Although numerous artists' reconstructions of Rahonavis show it in flight, it is not clear that it could fly; there has even been some doubt that the forearm material, which includes the quill knobs, belongs with the rest of the skeleton. Some researchers have suggested that Rahonavis represents a chimera consisting of the forelimb of a bird conflated with the skeleton of a dromaeosaurid, and consider Rahona as described a nomen dubium. The nearby discovery of the primitive bird Vorona berivotrensis at least shows that the possibility of a mix-up cannot be fully excluded. However, many other scientists, including the original describers of Rahonavis, maintain that its remains belong to a single animal, citing the close proximity of the wing bones to the rest of the skeleton. All the bones attributed to Rahonavis were buried in an area "smaller than a letter-sized page", according to co-describer Luis M. Chiappe in his 2007 book Glorified Dinosaurs. Additionally, Chiappe argued that suggestions of a chimera by paleornithologist Larry Martin were based on Martin's misinterpretation of the wing and shoulder bones as being more advanced than they really are.

Chiappe maintained that Rahonavis could probably fly, noting that its ulna was large and robust compared to Archaeopteryx, and that this fact, coupled with the prominent quill knobs, suggest that Rahonavis had larger and more powerful wings than that earlier bird.
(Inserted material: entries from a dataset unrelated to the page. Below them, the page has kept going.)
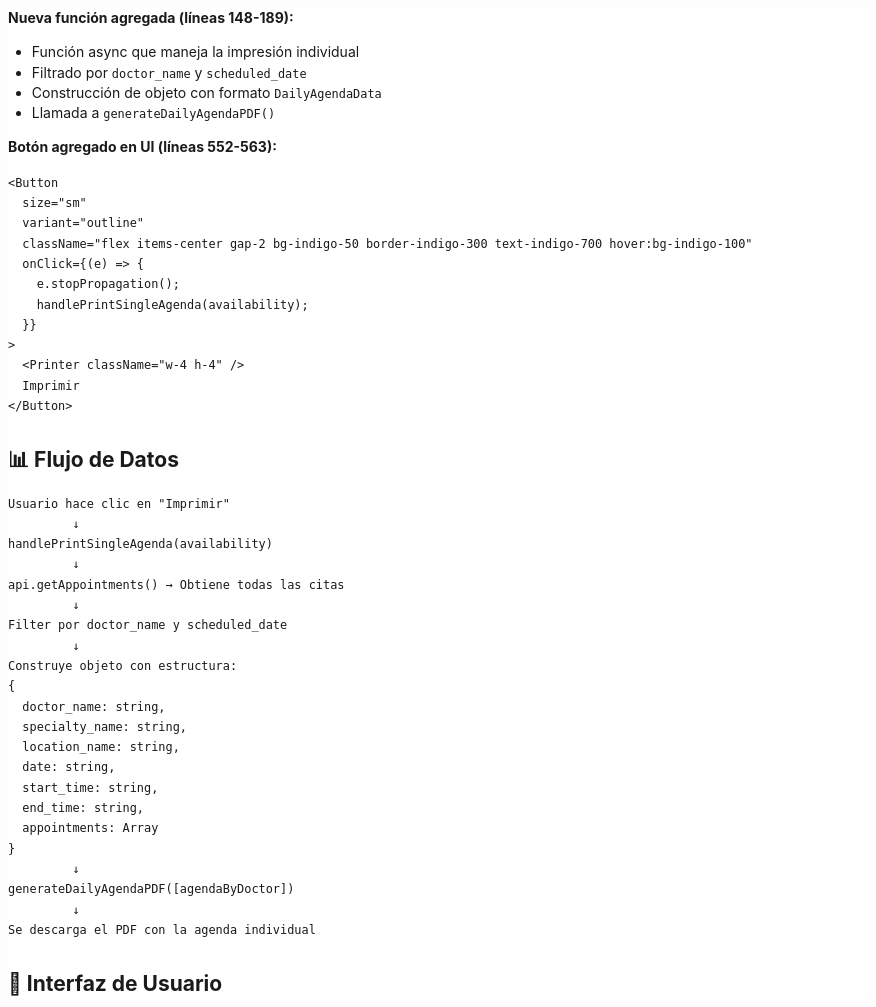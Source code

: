 **Nueva función agregada (líneas 148-189):**
- Función async que maneja la impresión individual
- Filtrado por `doctor_name` y `scheduled_date`
- Construcción de objeto con formato `DailyAgendaData`
- Llamada a `generateDailyAgendaPDF()`

**Botón agregado en UI (líneas 552-563):**
```tsx
<Button
  size="sm"
  variant="outline"
  className="flex items-center gap-2 bg-indigo-50 border-indigo-300 text-indigo-700 hover:bg-indigo-100"
  onClick={(e) => {
    e.stopPropagation();
    handlePrintSingleAgenda(availability);
  }}
>
  <Printer className="w-4 h-4" />
  Imprimir
</Button>
```

## 📊 Flujo de Datos

```
Usuario hace clic en "Imprimir"
         ↓
handlePrintSingleAgenda(availability)
         ↓
api.getAppointments() → Obtiene todas las citas
         ↓
Filter por doctor_name y scheduled_date
         ↓
Construye objeto con estructura:
{
  doctor_name: string,
  specialty_name: string,
  location_name: string,
  date: string,
  start_time: string,
  end_time: string,
  appointments: Array
}
         ↓
generateDailyAgendaPDF([agendaByDoctor])
         ↓
Se descarga el PDF con la agenda individual
```

## 🎨 Interfaz de Usuario
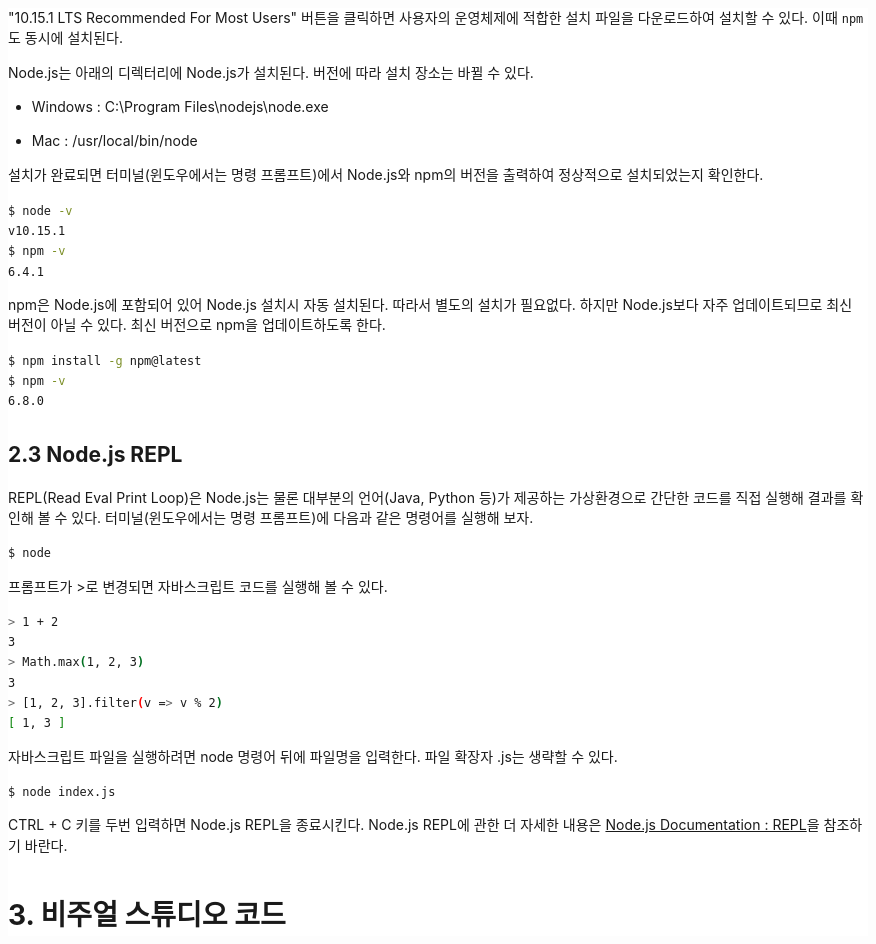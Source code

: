 "10.15.1 LTS Recommended For Most Users" 버튼을 클릭하면 사용자의 운영체제에 적합한 설치 파일을 다운로드하여 설치할 수 있다. 이때 `npm`도 동시에 설치된다.

Node.js는 아래의 디렉터리에 Node.js가 설치된다. 버전에 따라 설치 장소는 바뀔 수 있다.

- Windows : C:\Program Files\nodejs\node.exe

- Mac : /usr/local/bin/node

설치가 완료되면 터미널(윈도우에서는 명령 프롬프트)에서 Node.js와 npm의 버전을 출력하여 정상적으로 설치되었는지 확인한다.

```bash
$ node -v
v10.15.1
$ npm -v
6.4.1
```

npm은 Node.js에 포함되어 있어 Node.js 설치시 자동 설치된다. 따라서 별도의 설치가 필요없다. 하지만 Node.js보다 자주 업데이트되므로 최신 버전이 아닐 수 있다. 최신 버전으로 npm을 업데이트하도록 한다.

```bash
$ npm install -g npm@latest
$ npm -v
6.8.0
```

## 2.3 Node.js REPL

REPL(Read Eval Print Loop)은 Node.js는 물론 대부분의 언어(Java, Python 등)가 제공하는 가상환경으로 간단한 코드를 직접 실행해 결과를 확인해 볼 수 있다. 터미널(윈도우에서는 명령 프롬프트)에 다음과 같은 명령어를 실행해 보자.

```bash
$ node
```

프롬프트가 >로 변경되면 자바스크립트 코드를 실행해 볼 수 있다.

```bash
> 1 + 2
3
> Math.max(1, 2, 3)
3
> [1, 2, 3].filter(v => v % 2)
[ 1, 3 ]
```

자바스크립트 파일을 실행하려면 node 명령어 뒤에 파일명을 입력한다. 파일 확장자 .js는 생략할 수 있다.

```bash
$ node index.js
```

CTRL + C 키를 두번 입력하면 Node.js REPL을 종료시킨다. Node.js REPL에 관한 더 자세한 내용은 [Node.js Documentation : REPL](https://nodejs.org/dist/latest-v11.x/docs/api/repl.html)을 참조하기 바란다.

# 3. 비주얼 스튜디오 코드
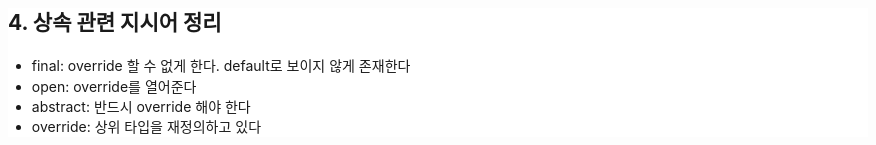 
## 4. 상속 관련 지시어 정리
- final: override 할 수 없게 한다. default로 보이지 않게 존재한다
- open: override를 열어준다
- abstract: 반드시 override 해야 한다
- override: 상위 타입을 재정의하고 있다


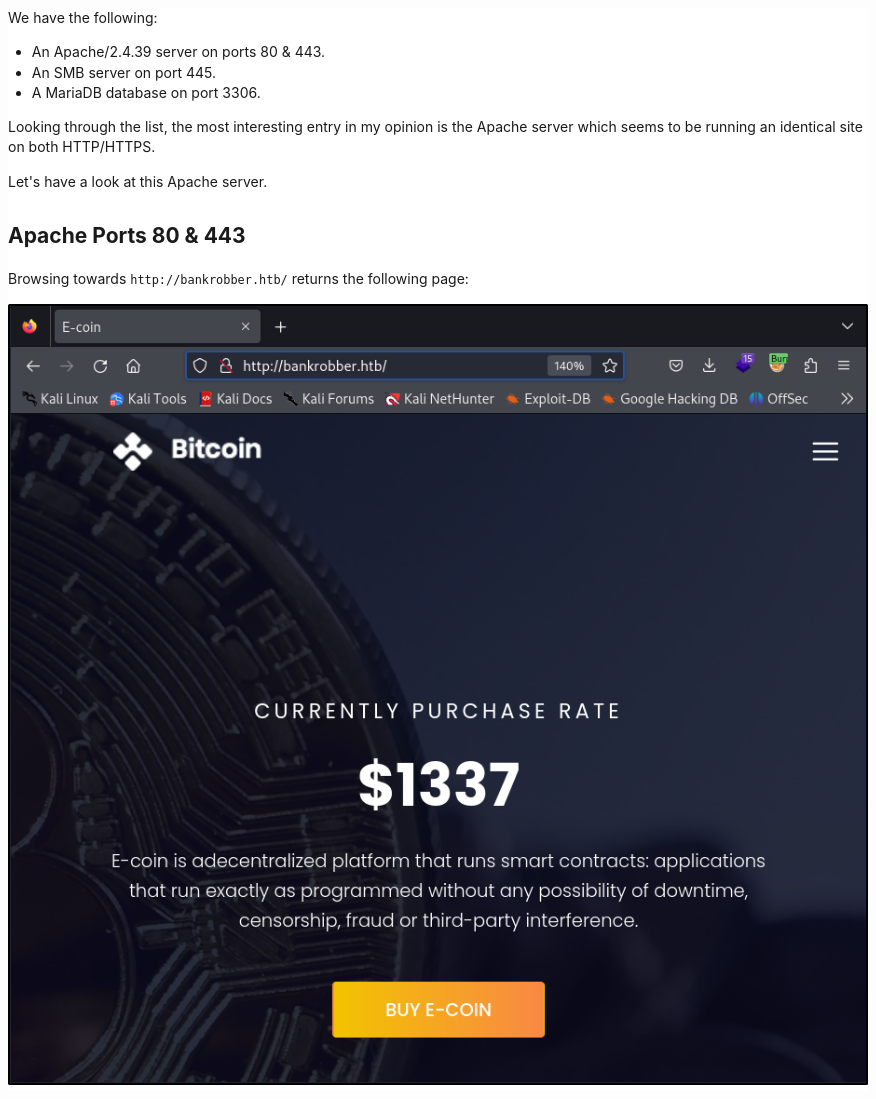 
We have the following:

+ An Apache/2.4.39 server on ports 80 & 443.
+ An SMB server on port 445.
+ A MariaDB database on port 3306.


Looking through the list, the most interesting entry in my opinion is the Apache server which seems to be running an identical site on both HTTP/HTTPS. 


Let's have a look at this Apache server.


## Apache Ports 80 & 443

Browsing towards `http://bankrobber.htb/` returns the following page:

![site-04](https://github.com/DanielIsaev/CTFs/blob/main/HackTheBox/Bankrobber/img/site-04.png)
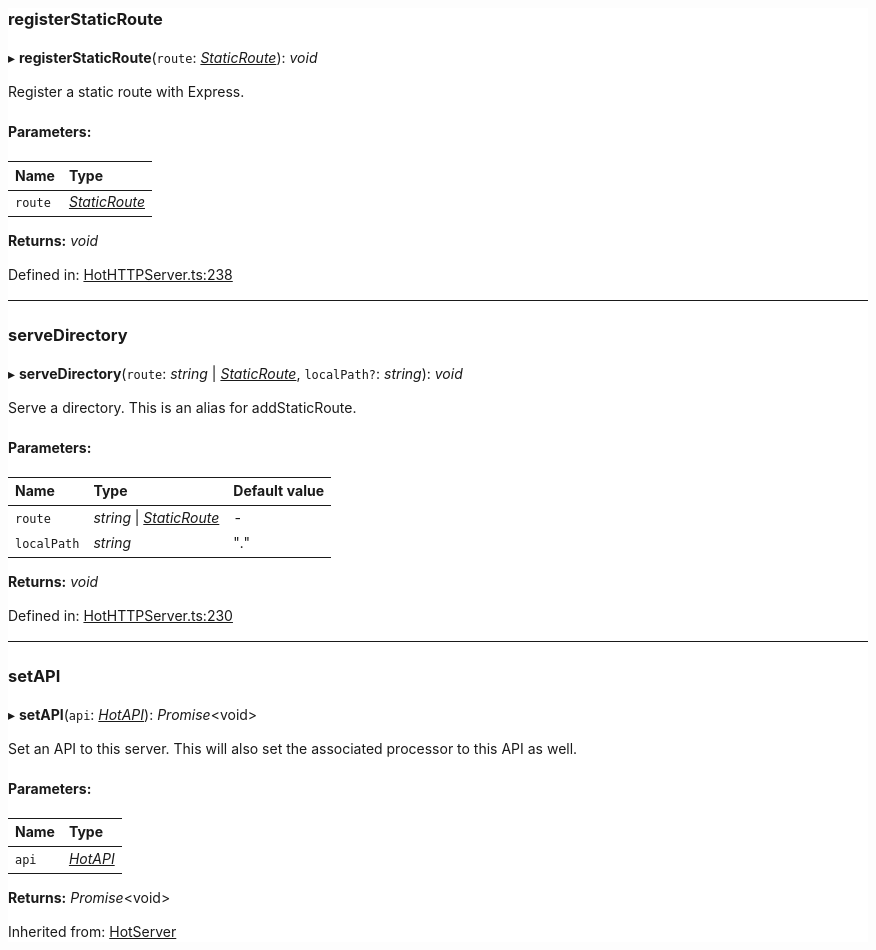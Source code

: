 ### registerStaticRoute

▸ **registerStaticRoute**(`route`: [*StaticRoute*](../interfaces/hothttpserver.staticroute.md)): *void*

Register a static route with Express.

#### Parameters:

Name | Type |
:------ | :------ |
`route` | [*StaticRoute*](../interfaces/hothttpserver.staticroute.md) |

**Returns:** *void*

Defined in: [HotHTTPServer.ts:238](https://github.com/OurFreeLight/HotPreprocessor/blob/5a339e8/src/HotHTTPServer.ts#L238)

___

### serveDirectory

▸ **serveDirectory**(`route`: *string* \| [*StaticRoute*](../interfaces/hothttpserver.staticroute.md), `localPath?`: *string*): *void*

Serve a directory. This is an alias for addStaticRoute.

#### Parameters:

Name | Type | Default value |
:------ | :------ | :------ |
`route` | *string* \| [*StaticRoute*](../interfaces/hothttpserver.staticroute.md) | - |
`localPath` | *string* | "." |

**Returns:** *void*

Defined in: [HotHTTPServer.ts:230](https://github.com/OurFreeLight/HotPreprocessor/blob/5a339e8/src/HotHTTPServer.ts#L230)

___

### setAPI

▸ **setAPI**(`api`: [*HotAPI*](hotapi.hotapi-1.md)): *Promise*<void\>

Set an API to this server. This will also set the associated
processor to this API as well.

#### Parameters:

Name | Type |
:------ | :------ |
`api` | [*HotAPI*](hotapi.hotapi-1.md) |

**Returns:** *Promise*<void\>

Inherited from: [HotServer](hotserver.hotserver-1.md)
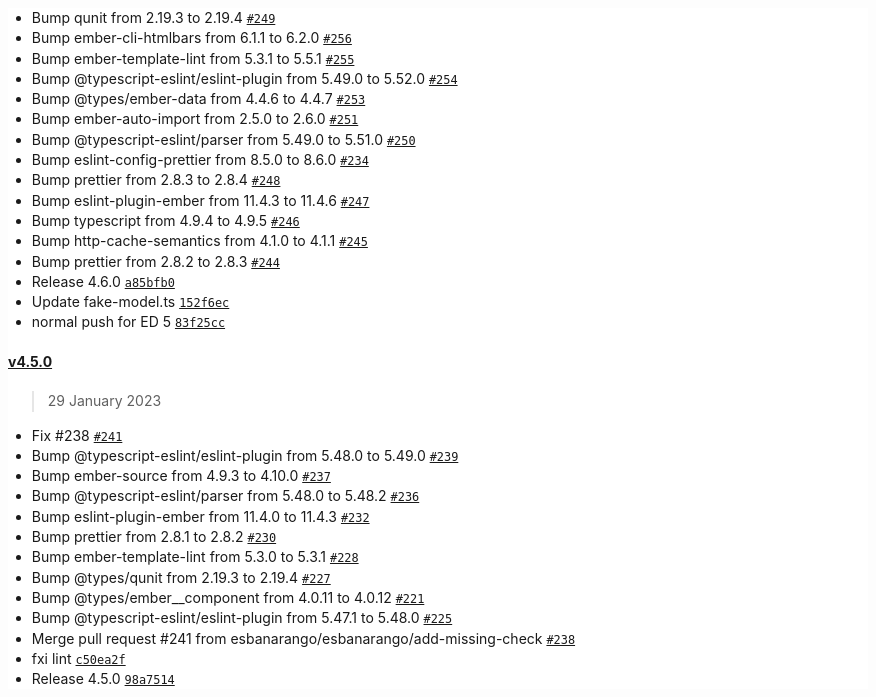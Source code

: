 - Bump qunit from 2.19.3 to 2.19.4 [`#249`](https://github.com/esbanarango/ember-model-validator/pull/249)
- Bump ember-cli-htmlbars from 6.1.1 to 6.2.0 [`#256`](https://github.com/esbanarango/ember-model-validator/pull/256)
- Bump ember-template-lint from 5.3.1 to 5.5.1 [`#255`](https://github.com/esbanarango/ember-model-validator/pull/255)
- Bump @typescript-eslint/eslint-plugin from 5.49.0 to 5.52.0 [`#254`](https://github.com/esbanarango/ember-model-validator/pull/254)
- Bump @types/ember-data from 4.4.6 to 4.4.7 [`#253`](https://github.com/esbanarango/ember-model-validator/pull/253)
- Bump ember-auto-import from 2.5.0 to 2.6.0 [`#251`](https://github.com/esbanarango/ember-model-validator/pull/251)
- Bump @typescript-eslint/parser from 5.49.0 to 5.51.0 [`#250`](https://github.com/esbanarango/ember-model-validator/pull/250)
- Bump eslint-config-prettier from 8.5.0 to 8.6.0 [`#234`](https://github.com/esbanarango/ember-model-validator/pull/234)
- Bump prettier from 2.8.3 to 2.8.4 [`#248`](https://github.com/esbanarango/ember-model-validator/pull/248)
- Bump eslint-plugin-ember from 11.4.3 to 11.4.6 [`#247`](https://github.com/esbanarango/ember-model-validator/pull/247)
- Bump typescript from 4.9.4 to 4.9.5 [`#246`](https://github.com/esbanarango/ember-model-validator/pull/246)
- Bump http-cache-semantics from 4.1.0 to 4.1.1 [`#245`](https://github.com/esbanarango/ember-model-validator/pull/245)
- Bump prettier from 2.8.2 to 2.8.3 [`#244`](https://github.com/esbanarango/ember-model-validator/pull/244)
- Release 4.6.0 [`a85bfb0`](https://github.com/esbanarango/ember-model-validator/commit/a85bfb0f501dd7286f9db9967e7a908709bd6051)
- Update fake-model.ts [`152f6ec`](https://github.com/esbanarango/ember-model-validator/commit/152f6ec935ff5bd9aba99ba2c5df46d38d0e02b2)
- normal push for ED 5 [`83f25cc`](https://github.com/esbanarango/ember-model-validator/commit/83f25cc5fd80df37caecfc89f57d312517dfc6e0)

#### [v4.5.0](https://github.com/esbanarango/ember-model-validator/compare/v4.4.0...v4.5.0)

> 29 January 2023

- Fix #238 [`#241`](https://github.com/esbanarango/ember-model-validator/pull/241)
- Bump @typescript-eslint/eslint-plugin from 5.48.0 to 5.49.0 [`#239`](https://github.com/esbanarango/ember-model-validator/pull/239)
- Bump ember-source from 4.9.3 to 4.10.0 [`#237`](https://github.com/esbanarango/ember-model-validator/pull/237)
- Bump @typescript-eslint/parser from 5.48.0 to 5.48.2 [`#236`](https://github.com/esbanarango/ember-model-validator/pull/236)
- Bump eslint-plugin-ember from 11.4.0 to 11.4.3 [`#232`](https://github.com/esbanarango/ember-model-validator/pull/232)
- Bump prettier from 2.8.1 to 2.8.2 [`#230`](https://github.com/esbanarango/ember-model-validator/pull/230)
- Bump ember-template-lint from 5.3.0 to 5.3.1 [`#228`](https://github.com/esbanarango/ember-model-validator/pull/228)
- Bump @types/qunit from 2.19.3 to 2.19.4 [`#227`](https://github.com/esbanarango/ember-model-validator/pull/227)
- Bump @types/ember__component from 4.0.11 to 4.0.12 [`#221`](https://github.com/esbanarango/ember-model-validator/pull/221)
- Bump @typescript-eslint/eslint-plugin from 5.47.1 to 5.48.0 [`#225`](https://github.com/esbanarango/ember-model-validator/pull/225)
- Merge pull request #241 from esbanarango/esbanarango/add-missing-check [`#238`](https://github.com/esbanarango/ember-model-validator/issues/238)
- fxi lint [`c50ea2f`](https://github.com/esbanarango/ember-model-validator/commit/c50ea2f8764db4b29509c5b91463dcaf011dc46b)
- Release 4.5.0 [`98a7514`](https://github.com/esbanarango/ember-model-validator/commit/98a7514a815882ed87d6a25f87fc7438894d7140)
Additionally, Rahonavis shoulder bones show evidence of ligament attachments allowing the independent mobility needed for flapping flight. Chiappe concluded that Rahonavis was capable of flight, though it would have been more "clumsy in the air than modern birds." Agnolín and Novas (2013) noted that, like Microraptor, a bat-like flightstroke using the deltoideus complexes seems to have been likely in R. ostromi.